The interpreting profession will never cease to amaze me. I have found very enriching experiences throughout my career as a professional conference and court certified interpreter, but never anything as marvelous as what I’m about to narrate. One of the government agencies court interpreters are usually assigned to work is Child Protective Services (CPS), and sometimes these type of cases create a little anxiety in all parties involved. As court interpreters we are told to learn how to block any type of emphatic feeling towards clients, and we can’t actually have conversations with clients or their children. Many times clients in CPS or DFS settings feel they have an ally in interpreters because we speak their same language and feel they can relay information to us. However, interpreters must not engage in conversation, especially when it involves situations of child abuse and neglect. This creates some disappointment on the part of the clients —they feel they are alone and get frustrated because nobody understands what they are trying to say. I’ve witnessed how this anxiety and frustration —and even my always present fear of performance— disappear with the help of a therapy dog.

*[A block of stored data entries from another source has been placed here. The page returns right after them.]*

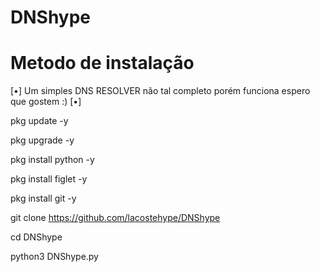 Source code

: # DNShype

# Metodo de instalação 

[•] Um simples DNS RESOLVER não tal completo porém funciona espero que gostem :) [•]


pkg update -y

pkg upgrade -y

pkg install python -y

pkg install figlet -y

pkg install git -y 

git clone https://github.com/lacostehype/DNShype

cd DNShype

python3 DNShype.py
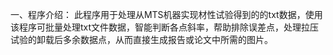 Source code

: 一、程序介绍：
   此程序用于处理从MTS机器实现材性试验得到的的txt数据，使用该程序可批量处理txt文件数据，智能判断各点斜率，帮助排除误差点，处理拉压试验的卸载后多余数据点，从而直接生成报告或论文中所需的图片。
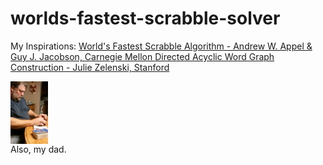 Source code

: # worlds-fastest-scrabble-solver
<p>My Inspirations:
<a href="https://www.cs.cmu.edu/afs/cs/academic/class/15451-s06/www/lectures/scrabble.pdf">World's Fastest Scrabble Algorithm - Andrew W. Appel & Guy J. Jacobson, Carnegie Mellon </a>
<a href="https://www.youtube.com/watch?v=TJ8SkcUSdbU">Directed Acyclic Word Graph Construction - Julie Zelenski, Stanford</a></p>
<img src="https://github.com/keljopap/worlds-fastest-scrabble-solver/blob/master/558031_10151595753372328_457320767_n.jpg" alt="dad playing scrabble" height="100px" width="60px"style="float: left;"><p style="clear: both;">
<p>Also, my dad.</p>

Being an avid fan of pets, especially dogs and cats, I almost never resist the temptation to pet dogs wherever I see them. I love to hug them and scratch their ears, but I’ve also been scorned by handlers of service dogs —a person is not supposed to pet them when they are working. So, now every time I see a doggy, I always ask the handler or owner if I’m allowed to approach the animal. It was different this time around. I was sitting in the lobby of the place I was assigned to interpret, waiting to be called by the interviewer, and I see a lady coming in with a beautiful creamy poodle named Benny. She says hello to everyone, takes a seat on one of the couches, and introduces Benny to all of us. The dog was quiet, very calm, and incredibly cute! The handler asks the kids if they want to pet or lift Benny up. There was a silence —only looks directed to the parents waiting for their approval. The kids hugged the dog and scratched its head. Benny is trained not to kiss on the face, but on the hands. It was the most empowering scene I’ve ever seen. After a few minutes, the lady asked me directly if I would like to lift Benny. I was astounded. I immediately replied I would like to, with a smile from ear to ear. She stood up, walked towards me and handed me the doggy. Benny sat on my lap for five minutes. It was a very nice, unforgettable experience.
These very cute animals are trained to be around people all the time, do not exhibit any type of anxiety, and have a very gentle disposition and friendliness towards strangers. Their job is to comfort people, especially children, through physical contact during stressful situations. In a CPS setting, for instance, the doggy and its handler sit close to children and their parents. The handler encourages physical contact with the dog by petting, lifting or hugging it. Adults usually only like petting the animal and let their kids to fully enjoy the experience. In the end, these children forget why they were taken to this place. Benny did an excellent job. He not only helped to ease the anxiety of the children, but also that of the interpreter!